• _Rendered images with source text_
■ ■ ■ ■ ■ ■ ■

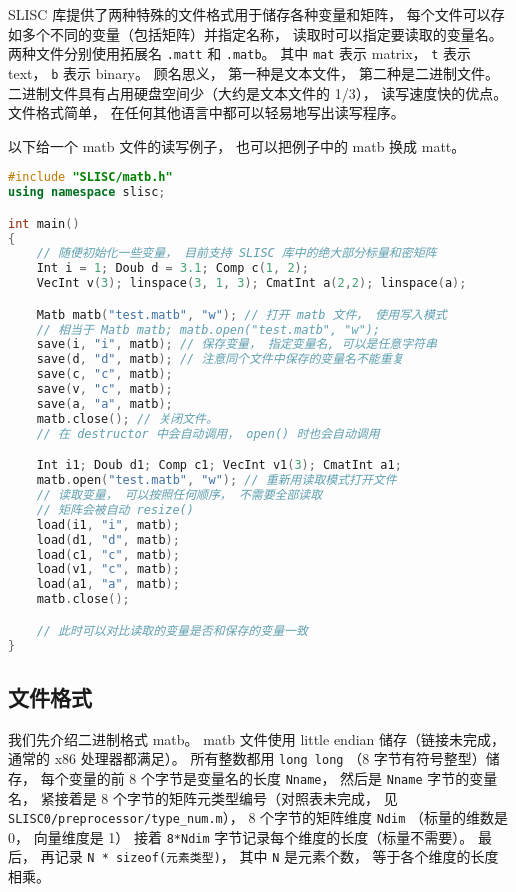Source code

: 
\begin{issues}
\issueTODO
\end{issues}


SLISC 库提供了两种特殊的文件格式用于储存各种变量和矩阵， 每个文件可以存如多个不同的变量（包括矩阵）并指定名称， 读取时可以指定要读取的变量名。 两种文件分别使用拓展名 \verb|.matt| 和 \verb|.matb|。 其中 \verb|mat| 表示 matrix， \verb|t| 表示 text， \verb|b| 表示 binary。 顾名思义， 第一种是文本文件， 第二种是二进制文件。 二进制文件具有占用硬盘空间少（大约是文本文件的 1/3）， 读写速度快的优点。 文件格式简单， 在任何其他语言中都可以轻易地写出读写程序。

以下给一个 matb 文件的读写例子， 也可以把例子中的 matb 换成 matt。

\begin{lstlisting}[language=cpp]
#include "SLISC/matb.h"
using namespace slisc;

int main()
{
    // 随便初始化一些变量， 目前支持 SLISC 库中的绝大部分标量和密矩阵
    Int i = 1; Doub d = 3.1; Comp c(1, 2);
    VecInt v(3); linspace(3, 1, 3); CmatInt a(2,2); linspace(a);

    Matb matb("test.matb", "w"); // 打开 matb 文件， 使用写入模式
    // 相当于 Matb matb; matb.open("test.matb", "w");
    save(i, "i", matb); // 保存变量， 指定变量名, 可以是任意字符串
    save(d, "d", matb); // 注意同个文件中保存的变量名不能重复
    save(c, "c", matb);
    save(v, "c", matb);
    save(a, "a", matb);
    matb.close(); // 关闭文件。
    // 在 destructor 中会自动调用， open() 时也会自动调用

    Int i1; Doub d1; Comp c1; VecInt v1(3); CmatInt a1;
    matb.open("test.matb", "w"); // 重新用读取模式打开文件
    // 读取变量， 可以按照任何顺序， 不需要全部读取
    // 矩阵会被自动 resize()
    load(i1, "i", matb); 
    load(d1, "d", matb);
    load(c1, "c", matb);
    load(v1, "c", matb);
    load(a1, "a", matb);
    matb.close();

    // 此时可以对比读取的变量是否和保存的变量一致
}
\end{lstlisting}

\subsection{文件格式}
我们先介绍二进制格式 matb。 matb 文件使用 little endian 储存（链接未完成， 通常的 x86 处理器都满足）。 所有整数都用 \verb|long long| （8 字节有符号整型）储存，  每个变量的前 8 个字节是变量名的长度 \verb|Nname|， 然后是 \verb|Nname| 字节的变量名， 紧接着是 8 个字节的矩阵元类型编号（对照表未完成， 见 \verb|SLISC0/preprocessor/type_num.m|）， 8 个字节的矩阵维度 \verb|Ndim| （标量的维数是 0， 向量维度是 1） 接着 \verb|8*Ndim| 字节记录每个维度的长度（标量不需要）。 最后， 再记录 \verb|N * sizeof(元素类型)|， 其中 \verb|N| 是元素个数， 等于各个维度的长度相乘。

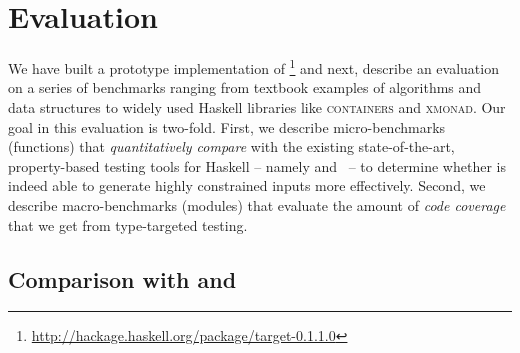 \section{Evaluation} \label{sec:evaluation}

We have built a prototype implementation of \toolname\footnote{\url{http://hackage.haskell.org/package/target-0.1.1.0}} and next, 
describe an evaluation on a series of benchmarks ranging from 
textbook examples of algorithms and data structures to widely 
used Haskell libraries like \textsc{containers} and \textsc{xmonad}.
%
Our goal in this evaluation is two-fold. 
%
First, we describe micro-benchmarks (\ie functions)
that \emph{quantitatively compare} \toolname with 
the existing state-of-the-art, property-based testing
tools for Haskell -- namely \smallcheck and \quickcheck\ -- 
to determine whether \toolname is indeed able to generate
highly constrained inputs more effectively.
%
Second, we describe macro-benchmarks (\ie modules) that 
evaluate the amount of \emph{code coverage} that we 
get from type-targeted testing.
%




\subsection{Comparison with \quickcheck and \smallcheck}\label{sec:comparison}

■ ■ ■ ■ ■ ■ ■

• _Exercise goal_
Nothing but a number is expected: the tally of lines in the records that include the word "CmatInt".

• _Exercise answer_
2